The definition of “hate speech” (“any statement or act that would incite discord, religious, sectarian, racial or ethnic strife or discrimination”) and the penalties for disseminating it do not comply with ICCPR. The broad provisions and lack of an objective process to determine instances of “hate speech” is likely to restrict legitimate forms of expression.

Revise and adopt the proposed data protection law through an inclusive and transparent process and establish an independent body with sufficient funding and appropriate powers to enforce it

In September 2018, the ICT Ministry published the third draft of a data protection bill. The bill does not establish an independent data protection authority, and contains insufficient guidelines on data protection. It should be strengthened along these lines and should be provided with sufficient fundings, powers and human resources in order to be able to fulfil its mission.

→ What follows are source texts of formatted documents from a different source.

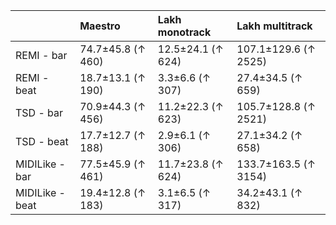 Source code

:|                 | Maestro           | Lakh monotrack    | Lakh multitrack      |
|:----------------|:------------------|:------------------|:---------------------|
| REMI - bar      | 74.7±45.8 (↑ 460) | 12.5±24.1 (↑ 624) | 107.1±129.6 (↑ 2525) |
| REMI - beat     | 18.7±13.1 (↑ 190) | 3.3±6.6 (↑ 307)   | 27.4±34.5 (↑ 659)    |
| TSD - bar       | 70.9±44.3 (↑ 456) | 11.2±22.3 (↑ 623) | 105.7±128.8 (↑ 2521) |
| TSD - beat      | 17.7±12.7 (↑ 188) | 2.9±6.1 (↑ 306)   | 27.1±34.2 (↑ 658)    |
| MIDILike - bar  | 77.5±45.9 (↑ 461) | 11.7±23.8 (↑ 624) | 133.7±163.5 (↑ 3154) |
| MIDILike - beat | 19.4±12.8 (↑ 183) | 3.1±6.5 (↑ 317)   | 34.2±43.1 (↑ 832)    |
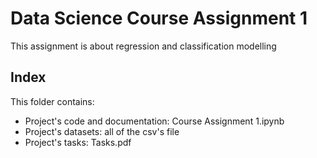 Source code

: # Data Science Course Assignment 1
This assignment is about regression and classification modelling

## Index
This folder contains:
- Project's code and documentation: Course Assignment 1.ipynb
- Project's datasets: all of the csv's file
- Project's tasks: Tasks.pdf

Threats to the privacy of Jordanians come in many forms. Major companies have reported data breaches without having to deal with any legal liability for the lack of a personal data protection framework. Until companies are held liable for data breaches, the right to privacy of Jordanians will not be adequately protected. The state is not upholding its responsibility to protect its citizens’ right to privacy from mismanagement of personal data gathered by private companies.

Jordan is increasingly introducing data intensive systems, including e-government services that gather sensitive biometric data, without clear legal protection for the data collected.